国などが売却した有害成分を含む工業用のコメを食品として流通させた極めて悪質な事件は、大きな節目を迎えた。
いずれも容疑を認めている。伝票上の取引で不正に利益を得ていたとされ、冬木容疑者は逮捕前「金もうけのためにやった」と供述したという。
5人は冬木容疑者のほか、三笠フーズの元顧問宮崎一雄(77)、元社長秘書古谷幸作(59)、宮崎元顧問の長男で同社関連会社「辰之巳」(破産手続き中)の元営業課長の雄三(49)、仲介業者「マルモ商事」(佐賀県)社長の丸山茂夫(60)の各容疑者。

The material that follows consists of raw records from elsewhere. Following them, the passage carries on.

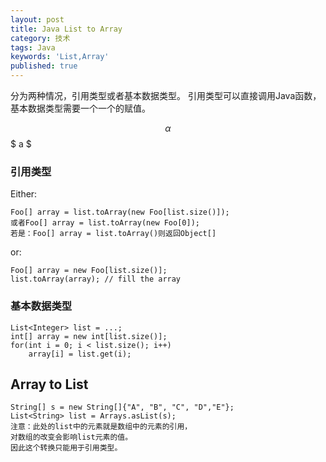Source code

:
 ```yaml
---
layout: post
title: Java List to Array
category: 技术
tags: Java
keywords: 'List,Array'
published: true
---
```



分为两种情况，引用类型或者基本数据类型。
引用类型可以直接调用Java函数，基本数据类型需要一个一个的赋值。

$$ \alpha $$ 
$ a $

### 引用类型
Either:

    Foo[] array = list.toArray(new Foo[list.size()]);
    或者Foo[] array = list.toArray(new Foo[0]);
    若是：Foo[] array = list.toArray()则返回Object[]

or:

    Foo[] array = new Foo[list.size()];
    list.toArray(array); // fill the array
    
### 基本数据类型

    List<Integer> list = ...;
    int[] array = new int[list.size()];
    for(int i = 0; i < list.size(); i++) 
        array[i] = list.get(i);
        
## Array to List
    String[] s = new String[]{"A", "B", "C", "D","E"};
    List<String> list = Arrays.asList(s);
    注意：此处的list中的元素就是数组中的元素的引用，
    对数组的改变会影响list元素的值。
    因此这个转换只能用于引用类型。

調べでは、5人は共謀、農薬アセタミプリドに汚染されたベトナム産うるち米598トンを工業用のり原料として商社などから購入。昨年1月上旬から8月下旬にかけ、正規米に混ぜた計896トンを熊本、鹿児島両県の酒造会社6社に食用と偽り販売した疑い。
捜査本部によると、汚染米は三笠フーズの九州工場(福岡県)から酒造会社に渡っていたが、伝票上は両社の間にマルモ商事と一雄容疑者が経営する「サン商事」が介在。サン商事から辰之巳への納品書には、酒造加工用であることを示す「特定米穀白米」などと記載されていた。
汚染米の仕入れ価格は1キロ当たり18・9円。伝票上の取引で酒造会社への販売価格は同69・5—98円につり上げられた。この取引で三笠フーズは約2000万円、マルモ商事は約2200万円、サン商事は約2400万円、辰之巳は約6000万円の売り上げがあった。
捜査本部は詐欺容疑での立件も視野に全容解明を目指す。
三笠フーズは農薬アセタミプリド汚染米のほか、メタミドホス汚染米800トン、カビ毒アフラトキシンの汚染米9・5トンを国や商社から購入、一部が出荷されていた。